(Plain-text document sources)
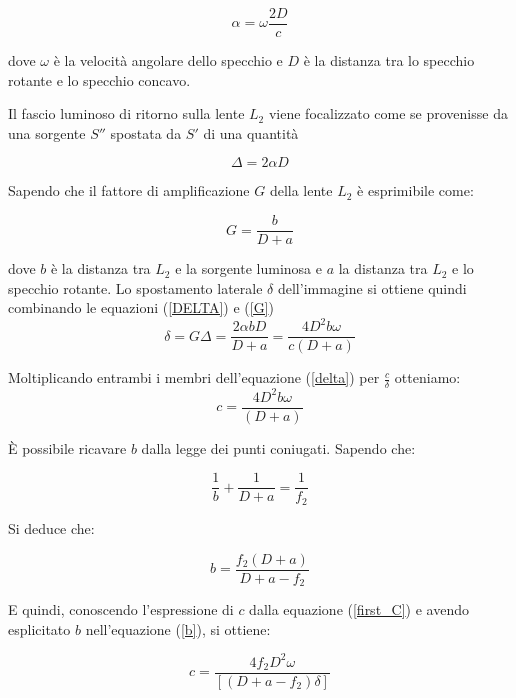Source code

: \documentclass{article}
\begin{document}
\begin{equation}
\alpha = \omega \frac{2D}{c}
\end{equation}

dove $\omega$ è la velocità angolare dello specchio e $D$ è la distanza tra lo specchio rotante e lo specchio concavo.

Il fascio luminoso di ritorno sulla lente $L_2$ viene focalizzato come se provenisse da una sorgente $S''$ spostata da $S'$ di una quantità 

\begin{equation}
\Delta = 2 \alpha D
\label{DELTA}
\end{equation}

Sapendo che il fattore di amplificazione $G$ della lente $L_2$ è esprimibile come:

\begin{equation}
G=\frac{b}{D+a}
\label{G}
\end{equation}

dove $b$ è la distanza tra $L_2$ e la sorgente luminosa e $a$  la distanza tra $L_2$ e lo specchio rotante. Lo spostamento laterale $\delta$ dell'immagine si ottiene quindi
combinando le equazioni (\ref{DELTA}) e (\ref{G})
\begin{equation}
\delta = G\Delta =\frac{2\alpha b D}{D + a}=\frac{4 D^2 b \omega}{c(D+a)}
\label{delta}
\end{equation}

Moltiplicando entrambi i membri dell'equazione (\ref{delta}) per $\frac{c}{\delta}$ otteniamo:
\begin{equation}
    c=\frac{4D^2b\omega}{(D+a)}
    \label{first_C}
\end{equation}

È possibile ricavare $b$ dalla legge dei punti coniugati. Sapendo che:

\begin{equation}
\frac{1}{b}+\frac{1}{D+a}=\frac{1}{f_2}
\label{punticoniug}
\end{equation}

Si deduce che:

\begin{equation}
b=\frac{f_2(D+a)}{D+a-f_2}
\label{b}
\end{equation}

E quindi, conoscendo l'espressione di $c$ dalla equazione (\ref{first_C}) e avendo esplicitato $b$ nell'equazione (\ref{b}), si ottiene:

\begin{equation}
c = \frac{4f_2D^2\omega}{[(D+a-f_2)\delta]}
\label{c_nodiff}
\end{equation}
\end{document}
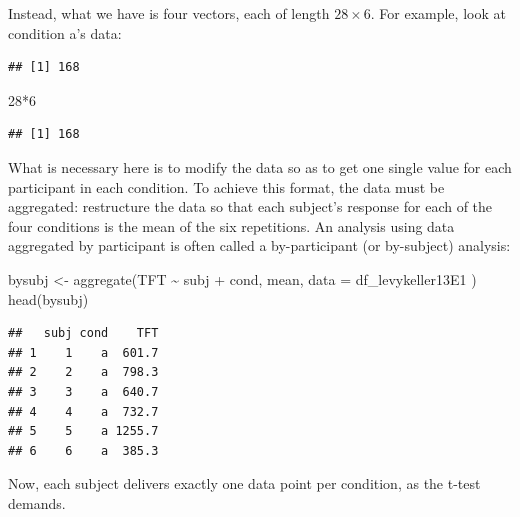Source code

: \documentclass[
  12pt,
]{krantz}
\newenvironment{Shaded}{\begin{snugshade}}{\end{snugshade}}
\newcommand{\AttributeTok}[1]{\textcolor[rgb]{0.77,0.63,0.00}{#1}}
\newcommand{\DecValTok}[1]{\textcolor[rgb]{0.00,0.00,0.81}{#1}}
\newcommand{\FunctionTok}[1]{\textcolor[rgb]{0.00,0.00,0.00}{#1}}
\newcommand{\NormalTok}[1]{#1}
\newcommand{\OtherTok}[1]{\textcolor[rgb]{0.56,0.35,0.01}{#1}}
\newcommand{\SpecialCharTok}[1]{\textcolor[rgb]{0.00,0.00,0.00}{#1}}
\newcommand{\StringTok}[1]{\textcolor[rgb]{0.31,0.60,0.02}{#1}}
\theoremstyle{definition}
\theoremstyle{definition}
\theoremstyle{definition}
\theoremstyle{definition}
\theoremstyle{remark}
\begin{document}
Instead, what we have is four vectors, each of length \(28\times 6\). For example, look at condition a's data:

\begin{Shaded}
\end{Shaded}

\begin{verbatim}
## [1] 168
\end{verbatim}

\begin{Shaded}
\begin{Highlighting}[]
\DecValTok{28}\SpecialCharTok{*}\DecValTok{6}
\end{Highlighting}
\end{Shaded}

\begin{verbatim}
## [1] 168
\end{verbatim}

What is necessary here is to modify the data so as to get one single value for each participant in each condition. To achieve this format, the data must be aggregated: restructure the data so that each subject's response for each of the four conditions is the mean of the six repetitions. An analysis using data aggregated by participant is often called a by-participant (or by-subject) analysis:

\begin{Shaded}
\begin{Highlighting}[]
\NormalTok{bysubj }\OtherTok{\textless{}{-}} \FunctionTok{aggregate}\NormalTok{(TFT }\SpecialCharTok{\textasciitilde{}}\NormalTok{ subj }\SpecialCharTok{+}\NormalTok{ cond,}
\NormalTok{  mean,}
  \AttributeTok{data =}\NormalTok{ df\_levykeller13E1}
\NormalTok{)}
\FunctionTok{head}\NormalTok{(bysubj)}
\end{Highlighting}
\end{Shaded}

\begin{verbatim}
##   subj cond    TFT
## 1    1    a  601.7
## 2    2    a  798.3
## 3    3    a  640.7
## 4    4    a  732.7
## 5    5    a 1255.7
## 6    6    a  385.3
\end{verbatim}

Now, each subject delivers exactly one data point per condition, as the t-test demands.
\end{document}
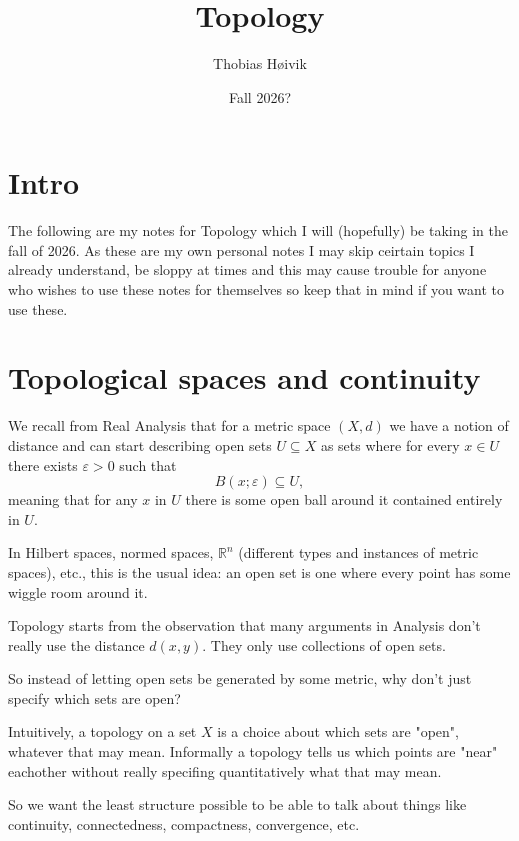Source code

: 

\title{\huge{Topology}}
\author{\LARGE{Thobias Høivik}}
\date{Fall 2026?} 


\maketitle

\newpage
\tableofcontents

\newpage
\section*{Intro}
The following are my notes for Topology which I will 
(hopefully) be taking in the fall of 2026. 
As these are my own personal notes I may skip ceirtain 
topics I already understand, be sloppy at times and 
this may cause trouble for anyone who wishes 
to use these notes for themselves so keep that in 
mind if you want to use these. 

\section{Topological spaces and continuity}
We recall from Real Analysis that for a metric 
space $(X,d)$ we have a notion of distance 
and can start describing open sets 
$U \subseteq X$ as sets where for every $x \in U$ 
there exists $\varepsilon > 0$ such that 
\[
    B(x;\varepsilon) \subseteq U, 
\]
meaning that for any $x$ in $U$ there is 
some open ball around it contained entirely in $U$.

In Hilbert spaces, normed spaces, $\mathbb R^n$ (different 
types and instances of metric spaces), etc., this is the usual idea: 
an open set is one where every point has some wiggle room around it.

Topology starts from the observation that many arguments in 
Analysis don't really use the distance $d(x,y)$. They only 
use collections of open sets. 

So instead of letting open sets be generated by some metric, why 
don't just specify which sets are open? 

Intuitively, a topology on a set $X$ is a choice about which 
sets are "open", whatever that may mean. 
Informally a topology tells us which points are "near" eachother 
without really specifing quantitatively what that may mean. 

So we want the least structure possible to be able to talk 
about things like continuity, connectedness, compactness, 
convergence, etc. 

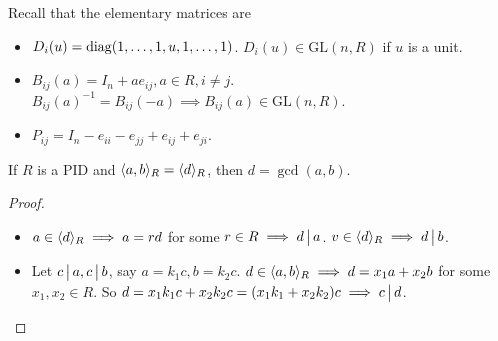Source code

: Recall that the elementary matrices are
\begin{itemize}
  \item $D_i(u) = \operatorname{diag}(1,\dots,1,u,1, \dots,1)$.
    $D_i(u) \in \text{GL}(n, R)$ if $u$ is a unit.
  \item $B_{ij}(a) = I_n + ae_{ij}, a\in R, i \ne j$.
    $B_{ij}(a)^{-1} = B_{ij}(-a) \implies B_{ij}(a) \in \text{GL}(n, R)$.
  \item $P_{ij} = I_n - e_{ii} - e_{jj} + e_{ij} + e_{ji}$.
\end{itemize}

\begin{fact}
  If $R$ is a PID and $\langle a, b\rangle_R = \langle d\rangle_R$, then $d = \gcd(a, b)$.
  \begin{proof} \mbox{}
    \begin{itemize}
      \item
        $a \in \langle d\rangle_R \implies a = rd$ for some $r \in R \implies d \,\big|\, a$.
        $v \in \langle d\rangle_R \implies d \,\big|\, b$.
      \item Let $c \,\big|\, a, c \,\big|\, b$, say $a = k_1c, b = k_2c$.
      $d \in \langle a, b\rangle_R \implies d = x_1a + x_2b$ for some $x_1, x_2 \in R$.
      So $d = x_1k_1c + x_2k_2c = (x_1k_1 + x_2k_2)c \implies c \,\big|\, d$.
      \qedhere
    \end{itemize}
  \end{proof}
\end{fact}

Exercise objective:
Quote every record above exactly, omitting any pictures they contain.

Your response:
Source code

: \documentclass{article}
\begin{document}
\begin{equation}
\alpha = \omega \frac{2D}{c}
\end{equation}

dove $\omega$ è la velocità angolare dello specchio e $D$ è la distanza tra lo specchio rotante e lo specchio concavo.

Il fascio luminoso di ritorno sulla lente $L_2$ viene focalizzato come se provenisse da una sorgente $S''$ spostata da $S'$ di una quantità 

\begin{equation}
\Delta = 2 \alpha D
\label{DELTA}
\end{equation}

Sapendo che il fattore di amplificazione $G$ della lente $L_2$ è esprimibile come:

\begin{equation}
G=\frac{b}{D+a}
\label{G}
\end{equation}

dove $b$ è la distanza tra $L_2$ e la sorgente luminosa e $a$  la distanza tra $L_2$ e lo specchio rotante. Lo spostamento laterale $\delta$ dell'immagine si ottiene quindi
combinando le equazioni (\ref{DELTA}) e (\ref{G})
\begin{equation}
\delta = G\Delta =\frac{2\alpha b D}{D + a}=\frac{4 D^2 b \omega}{c(D+a)}
\label{delta}
\end{equation}

Moltiplicando entrambi i membri dell'equazione (\ref{delta}) per $\frac{c}{\delta}$ otteniamo:
\begin{equation}
    c=\frac{4D^2b\omega}{(D+a)}
    \label{first_C}
\end{equation}

È possibile ricavare $b$ dalla legge dei punti coniugati. Sapendo che:

\begin{equation}
\frac{1}{b}+\frac{1}{D+a}=\frac{1}{f_2}
\label{punticoniug}
\end{equation}

Si deduce che:

\begin{equation}
b=\frac{f_2(D+a)}{D+a-f_2}
\label{b}
\end{equation}

E quindi, conoscendo l'espressione di $c$ dalla equazione (\ref{first_C}) e avendo esplicitato $b$ nell'equazione (\ref{b}), si ottiene:

\begin{equation}
c = \frac{4f_2D^2\omega}{[(D+a-f_2)\delta]}
\label{c_nodiff}
\end{equation}
\end{document}
Source code

: \documentclass[
  12pt,
]{krantz}
\newenvironment{Shaded}{\begin{snugshade}}{\end{snugshade}}
\newcommand{\AttributeTok}[1]{\textcolor[rgb]{0.77,0.63,0.00}{#1}}
\newcommand{\DecValTok}[1]{\textcolor[rgb]{0.00,0.00,0.81}{#1}}
\newcommand{\FunctionTok}[1]{\textcolor[rgb]{0.00,0.00,0.00}{#1}}
\newcommand{\NormalTok}[1]{#1}
\newcommand{\OtherTok}[1]{\textcolor[rgb]{0.56,0.35,0.01}{#1}}
\newcommand{\SpecialCharTok}[1]{\textcolor[rgb]{0.00,0.00,0.00}{#1}}
\newcommand{\StringTok}[1]{\textcolor[rgb]{0.31,0.60,0.02}{#1}}
\theoremstyle{definition}
\theoremstyle{definition}
\theoremstyle{definition}
\theoremstyle{definition}
\theoremstyle{remark}
\begin{document}
Instead, what we have is four vectors, each of length \(28\times 6\). For example, look at condition a's data:

\begin{Shaded}
\end{Shaded}

\begin{verbatim}
## [1] 168
\end{verbatim}

\begin{Shaded}
\begin{Highlighting}[]
\DecValTok{28}\SpecialCharTok{*}\DecValTok{6}
\end{Highlighting}
\end{Shaded}

\begin{verbatim}
## [1] 168
\end{verbatim}

What is necessary here is to modify the data so as to get one single value for each participant in each condition. To achieve this format, the data must be aggregated: restructure the data so that each subject's response for each of the four conditions is the mean of the six repetitions. An analysis using data aggregated by participant is often called a by-participant (or by-subject) analysis:

\begin{Shaded}
\begin{Highlighting}[]
\NormalTok{bysubj }\OtherTok{\textless{}{-}} \FunctionTok{aggregate}\NormalTok{(TFT }\SpecialCharTok{\textasciitilde{}}\NormalTok{ subj }\SpecialCharTok{+}\NormalTok{ cond,}
\NormalTok{  mean,}
  \AttributeTok{data =}\NormalTok{ df\_levykeller13E1}
\NormalTok{)}
\FunctionTok{head}\NormalTok{(bysubj)}
\end{Highlighting}
\end{Shaded}

\begin{verbatim}
##   subj cond    TFT
## 1    1    a  601.7
## 2    2    a  798.3
## 3    3    a  640.7
## 4    4    a  732.7
## 5    5    a 1255.7
## 6    6    a  385.3
\end{verbatim}

Now, each subject delivers exactly one data point per condition, as the t-test demands.
\end{document}
Source code

: 

\title{\huge{Topology}}
\author{\LARGE{Thobias Høivik}}
\date{Fall 2026?} 


\maketitle

\newpage
\tableofcontents

\newpage
\section*{Intro}
The following are my notes for Topology which I will 
(hopefully) be taking in the fall of 2026. 
As these are my own personal notes I may skip ceirtain 
topics I already understand, be sloppy at times and 
this may cause trouble for anyone who wishes 
to use these notes for themselves so keep that in 
mind if you want to use these. 

\section{Topological spaces and continuity}
We recall from Real Analysis that for a metric 
space $(X,d)$ we have a notion of distance 
and can start describing open sets 
$U \subseteq X$ as sets where for every $x \in U$ 
there exists $\varepsilon > 0$ such that 
\[
    B(x;\varepsilon) \subseteq U, 
\]
meaning that for any $x$ in $U$ there is 
some open ball around it contained entirely in $U$.

In Hilbert spaces, normed spaces, $\mathbb R^n$ (different 
types and instances of metric spaces), etc., this is the usual idea: 
an open set is one where every point has some wiggle room around it.

Topology starts from the observation that many arguments in 
Analysis don't really use the distance $d(x,y)$. They only 
use collections of open sets. 

So instead of letting open sets be generated by some metric, why 
don't just specify which sets are open? 

Intuitively, a topology on a set $X$ is a choice about which 
sets are "open", whatever that may mean. 
Informally a topology tells us which points are "near" eachother 
without really specifing quantitatively what that may mean. 

So we want the least structure possible to be able to talk 
about things like continuity, connectedness, compactness, 
convergence, etc. 

Source code

: Recall that the elementary matrices are
\begin{itemize}
  \item $D_i(u) = \operatorname{diag}(1,\dots,1,u,1, \dots,1)$.
    $D_i(u) \in \text{GL}(n, R)$ if $u$ is a unit.
  \item $B_{ij}(a) = I_n + ae_{ij}, a\in R, i \ne j$.
    $B_{ij}(a)^{-1} = B_{ij}(-a) \implies B_{ij}(a) \in \text{GL}(n, R)$.
  \item $P_{ij} = I_n - e_{ii} - e_{jj} + e_{ij} + e_{ji}$.
\end{itemize}

\begin{fact}
  If $R$ is a PID and $\langle a, b\rangle_R = \langle d\rangle_R$, then $d = \gcd(a, b)$.
  \begin{proof} \mbox{}
    \begin{itemize}
      \item
        $a \in \langle d\rangle_R \implies a = rd$ for some $r \in R \implies d \,\big|\, a$.
        $v \in \langle d\rangle_R \implies d \,\big|\, b$.
      \item Let $c \,\big|\, a, c \,\big|\, b$, say $a = k_1c, b = k_2c$.
      $d \in \langle a, b\rangle_R \implies d = x_1a + x_2b$ for some $x_1, x_2 \in R$.
      So $d = x_1k_1c + x_2k_2c = (x_1k_1 + x_2k_2)c \implies c \,\big|\, d$.
      \qedhere
    \end{itemize}
  \end{proof}
\end{fact}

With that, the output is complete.